For every line in the records below that holds "response", make a copy.

☆ ☆ ☆ ☆ ☆

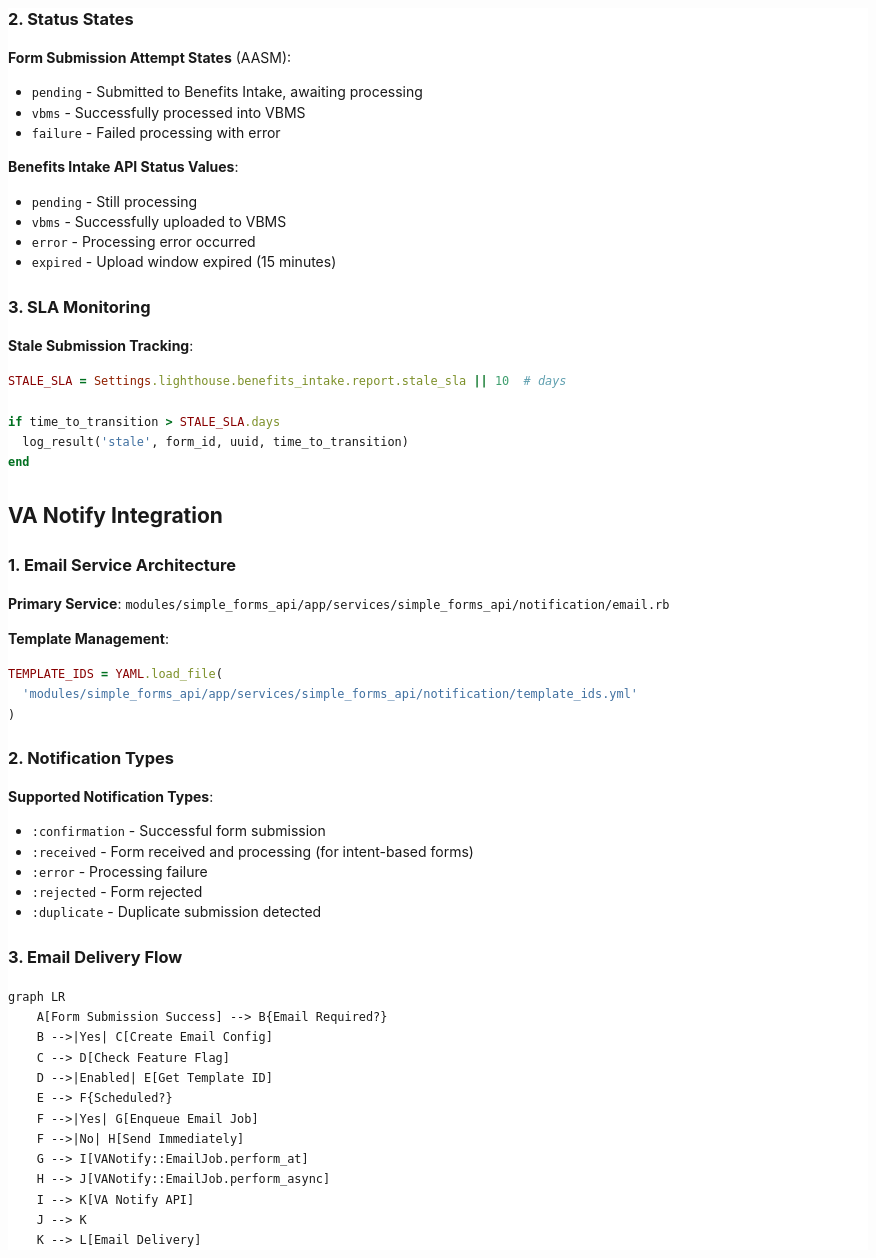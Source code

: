 ### 2. Status States

**Form Submission Attempt States** (AASM):
- `pending` - Submitted to Benefits Intake, awaiting processing
- `vbms` - Successfully processed into VBMS
- `failure` - Failed processing with error

**Benefits Intake API Status Values**:
- `pending` - Still processing
- `vbms` - Successfully uploaded to VBMS
- `error` - Processing error occurred  
- `expired` - Upload window expired (15 minutes)

### 3. SLA Monitoring

**Stale Submission Tracking**:
```ruby
STALE_SLA = Settings.lighthouse.benefits_intake.report.stale_sla || 10  # days

if time_to_transition > STALE_SLA.days
  log_result('stale', form_id, uuid, time_to_transition)
end
```

## VA Notify Integration

### 1. Email Service Architecture

**Primary Service**: `modules/simple_forms_api/app/services/simple_forms_api/notification/email.rb`

**Template Management**:
```ruby
TEMPLATE_IDS = YAML.load_file(
  'modules/simple_forms_api/app/services/simple_forms_api/notification/template_ids.yml'
)
```

### 2. Notification Types

**Supported Notification Types**:
- `:confirmation` - Successful form submission
- `:received` - Form received and processing (for intent-based forms)
- `:error` - Processing failure
- `:rejected` - Form rejected
- `:duplicate` - Duplicate submission detected

### 3. Email Delivery Flow

```mermaid
graph LR
    A[Form Submission Success] --> B{Email Required?}
    B -->|Yes| C[Create Email Config]
    C --> D[Check Feature Flag]
    D -->|Enabled| E[Get Template ID]
    E --> F{Scheduled?}
    F -->|Yes| G[Enqueue Email Job]
    F -->|No| H[Send Immediately]
    G --> I[VANotify::EmailJob.perform_at]
    H --> J[VANotify::EmailJob.perform_async]
    I --> K[VA Notify API]
    J --> K
    K --> L[Email Delivery]
```
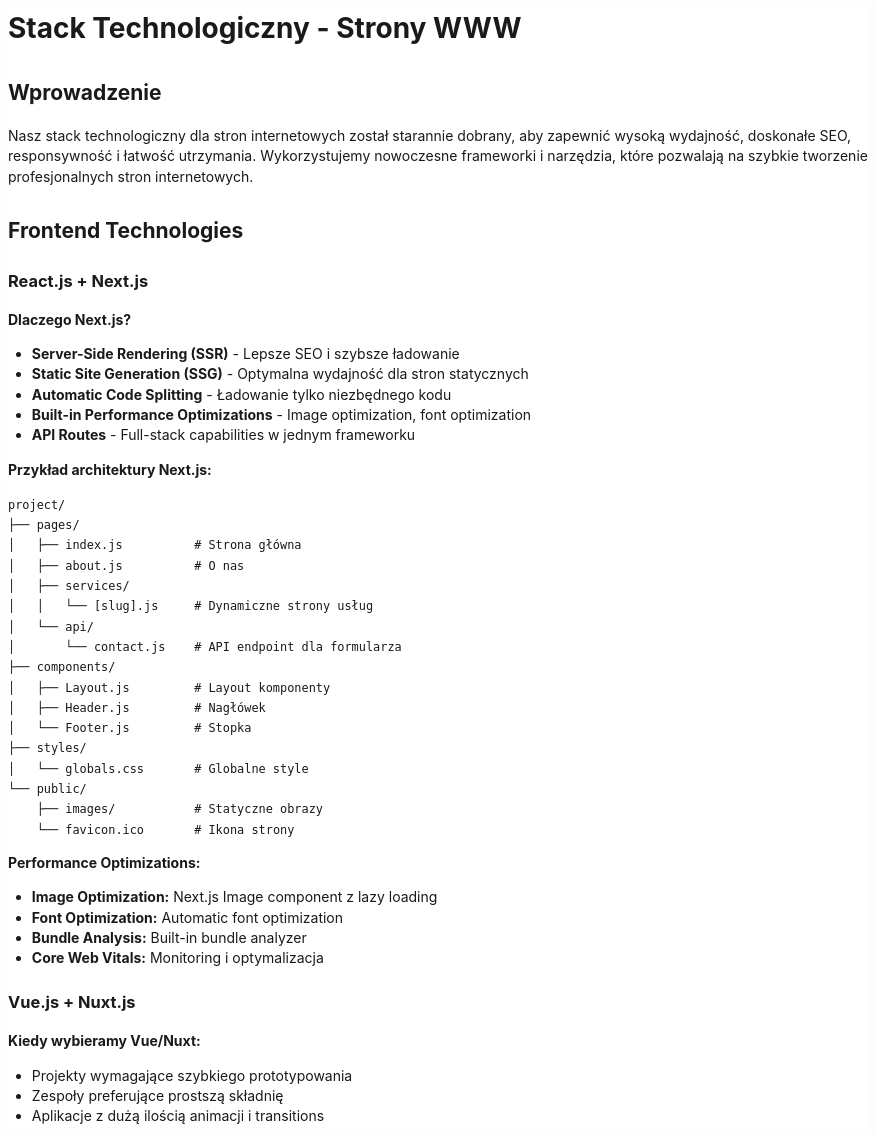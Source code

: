 # Stack Technologiczny - Strony WWW

## Wprowadzenie

Nasz stack technologiczny dla stron internetowych został starannie dobrany, aby zapewnić wysoką wydajność, doskonałe SEO, responsywność i łatwość utrzymania. Wykorzystujemy nowoczesne frameworki i narzędzia, które pozwalają na szybkie tworzenie profesjonalnych stron internetowych.

## Frontend Technologies

### React.js + Next.js

**Dlaczego Next.js?**
- **Server-Side Rendering (SSR)** - Lepsze SEO i szybsze ładowanie
- **Static Site Generation (SSG)** - Optymalna wydajność dla stron statycznych
- **Automatic Code Splitting** - Ładowanie tylko niezbędnego kodu
- **Built-in Performance Optimizations** - Image optimization, font optimization
- **API Routes** - Full-stack capabilities w jednym frameworku

**Przykład architektury Next.js:**
```
project/
├── pages/
│   ├── index.js          # Strona główna
│   ├── about.js          # O nas
│   ├── services/
│   │   └── [slug].js     # Dynamiczne strony usług
│   └── api/
│       └── contact.js    # API endpoint dla formularza
├── components/
│   ├── Layout.js         # Layout komponenty
│   ├── Header.js         # Nagłówek
│   └── Footer.js         # Stopka
├── styles/
│   └── globals.css       # Globalne style
└── public/
    ├── images/           # Statyczne obrazy
    └── favicon.ico       # Ikona strony
```

**Performance Optimizations:**
- **Image Optimization:** Next.js Image component z lazy loading
- **Font Optimization:** Automatic font optimization
- **Bundle Analysis:** Built-in bundle analyzer
- **Core Web Vitals:** Monitoring i optymalizacja

### Vue.js + Nuxt.js

**Kiedy wybieramy Vue/Nuxt:**
- Projekty wymagające szybkiego prototypowania
- Zespoły preferujące prostszą składnię
- Aplikacje z dużą ilością animacji i transitions
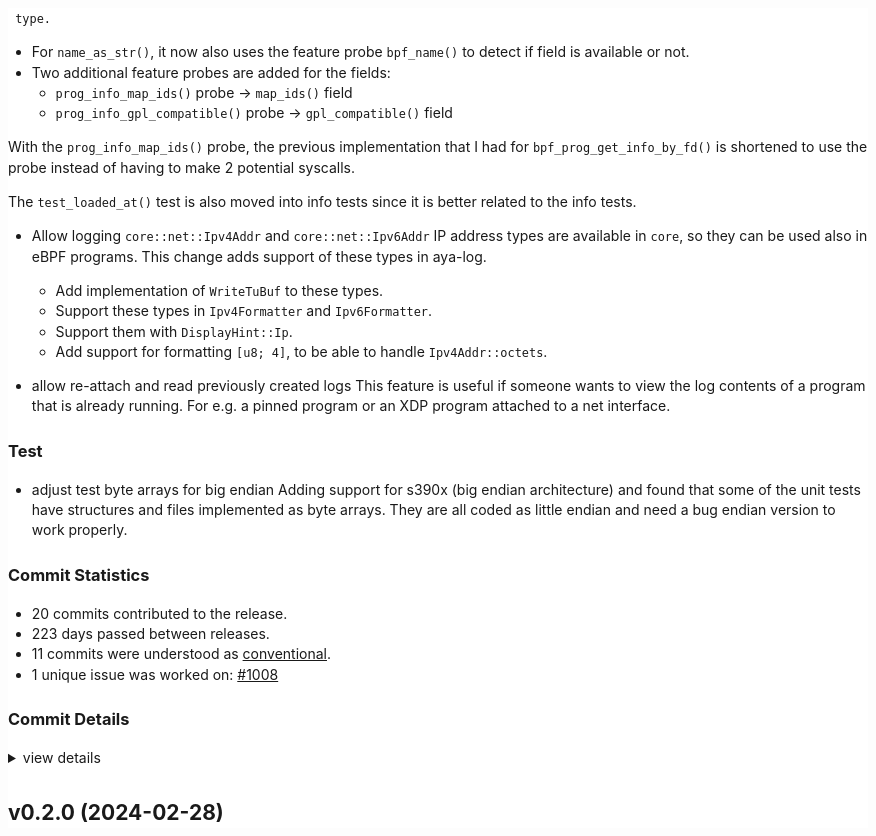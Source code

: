      type.
   - For `name_as_str()`, it now also uses the feature probe `bpf_name()`
     to detect if field is available or not.
   - Two additional feature probes are added for the fields:
     - `prog_info_map_ids()` probe -> `map_ids()` field
     - `prog_info_gpl_compatible()` probe -> `gpl_compatible()` field
   
   With the `prog_info_map_ids()` probe, the previous implementation that
   I had for `bpf_prog_get_info_by_fd()` is shortened to use the probe
   instead of having to make 2 potential syscalls.
   
   The `test_loaded_at()` test is also moved into info tests since it is
   better related to the info tests.
 - <csr-id-a75fc2f7691dad21822c2eff35281abd3c4b5d23/> Allow logging `core::net::Ipv4Addr` and `core::net::Ipv6Addr`
   IP address types are available in `core`, so they can be used also in
   eBPF programs. This change adds support of these types in aya-log.
   
   * Add implementation of `WriteTuBuf` to these types.
   * Support these types in `Ipv4Formatter` and `Ipv6Formatter`.
   * Support them with `DisplayHint::Ip`.
   * Add support for formatting `[u8; 4]`, to be able to handle
     `Ipv4Addr::octets`.
 - <csr-id-e66f9540c9196ecce16431542366771b6505124f/> allow re-attach and read previously created logs
   This feature is useful if someone wants to view the log contents
   of a program that is already running. For e.g. a pinned program
   or an XDP program attached to a net interface.

### Test

 - <csr-id-eef7346fb2231f8741410381198015cceeebfac9/> adjust test byte arrays for big endian
   Adding support for s390x (big endian architecture) and found that some
   of the unit tests have structures and files implemented as byte arrays.
   They are all coded as little endian and need a bug endian version to
   work properly.

### Commit Statistics

<csr-read-only-do-not-edit/>

 - 20 commits contributed to the release.
 - 223 days passed between releases.
 - 11 commits were understood as [conventional](https://www.conventionalcommits.org).
 - 1 unique issue was worked on: [#1008](https://github.com/aya-rs/aya/issues/1008)

### Commit Details

<csr-read-only-do-not-edit/>

<details><summary>view details</summary></details>

## v0.2.0 (2024-02-28)
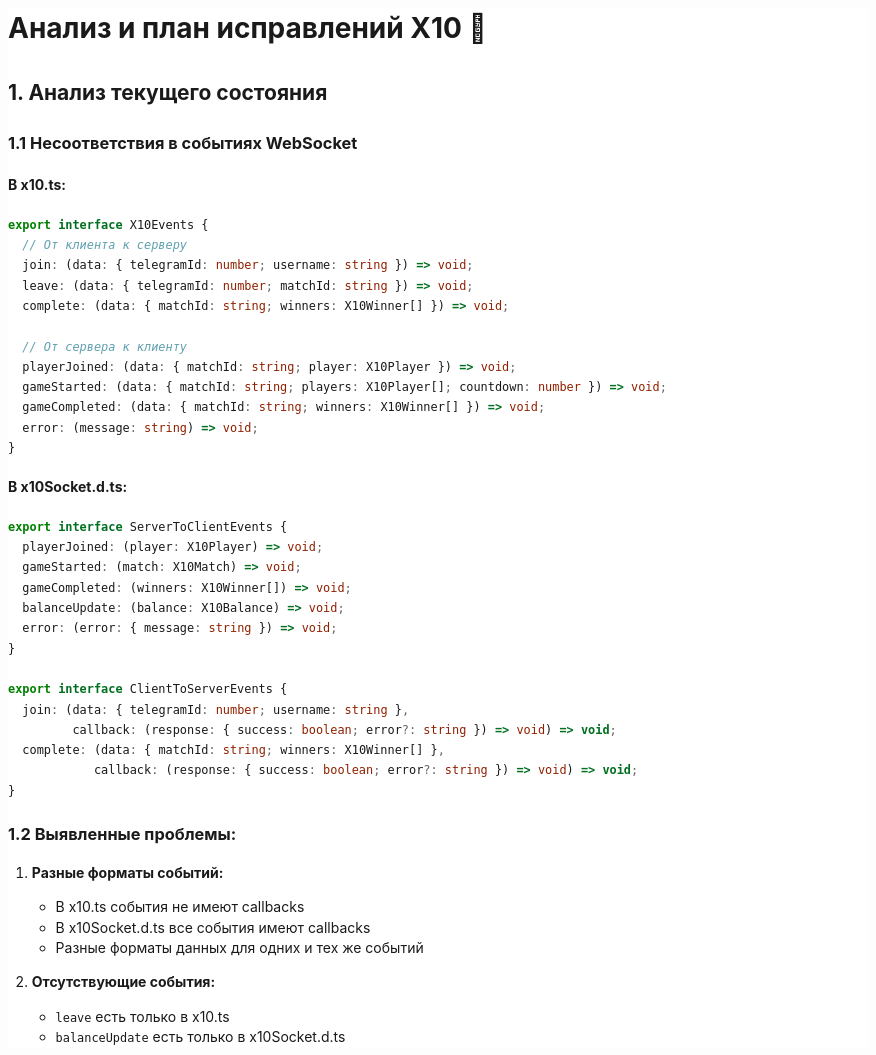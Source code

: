 # Анализ и план исправлений X10 🎯

## 1. Анализ текущего состояния

### 1.1 Несоответствия в событиях WebSocket

#### В x10.ts:
```typescript
export interface X10Events {
  // От клиента к серверу
  join: (data: { telegramId: number; username: string }) => void;
  leave: (data: { telegramId: number; matchId: string }) => void;
  complete: (data: { matchId: string; winners: X10Winner[] }) => void;

  // От сервера к клиенту
  playerJoined: (data: { matchId: string; player: X10Player }) => void;
  gameStarted: (data: { matchId: string; players: X10Player[]; countdown: number }) => void;
  gameCompleted: (data: { matchId: string; winners: X10Winner[] }) => void;
  error: (message: string) => void;
}
```

#### В x10Socket.d.ts:
```typescript
export interface ServerToClientEvents {
  playerJoined: (player: X10Player) => void;
  gameStarted: (match: X10Match) => void;
  gameCompleted: (winners: X10Winner[]) => void;
  balanceUpdate: (balance: X10Balance) => void;
  error: (error: { message: string }) => void;
}

export interface ClientToServerEvents {
  join: (data: { telegramId: number; username: string }, 
         callback: (response: { success: boolean; error?: string }) => void) => void;
  complete: (data: { matchId: string; winners: X10Winner[] },
            callback: (response: { success: boolean; error?: string }) => void) => void;
}
```

### 1.2 Выявленные проблемы:

1. **Разные форматы событий:**
   - В x10.ts события не имеют callbacks
   - В x10Socket.d.ts все события имеют callbacks
   - Разные форматы данных для одних и тех же событий

2. **Отсутствующие события:**
   - `leave` есть только в x10.ts
   - `balanceUpdate` есть только в x10Socket.d.ts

☆ ☆ ☆ ☆ ☆

→ **Result**
         callback: (response: { success: boolean; error?: string }) => void) => void;
            callback: (response: { success: boolean; error?: string }) => void) => void;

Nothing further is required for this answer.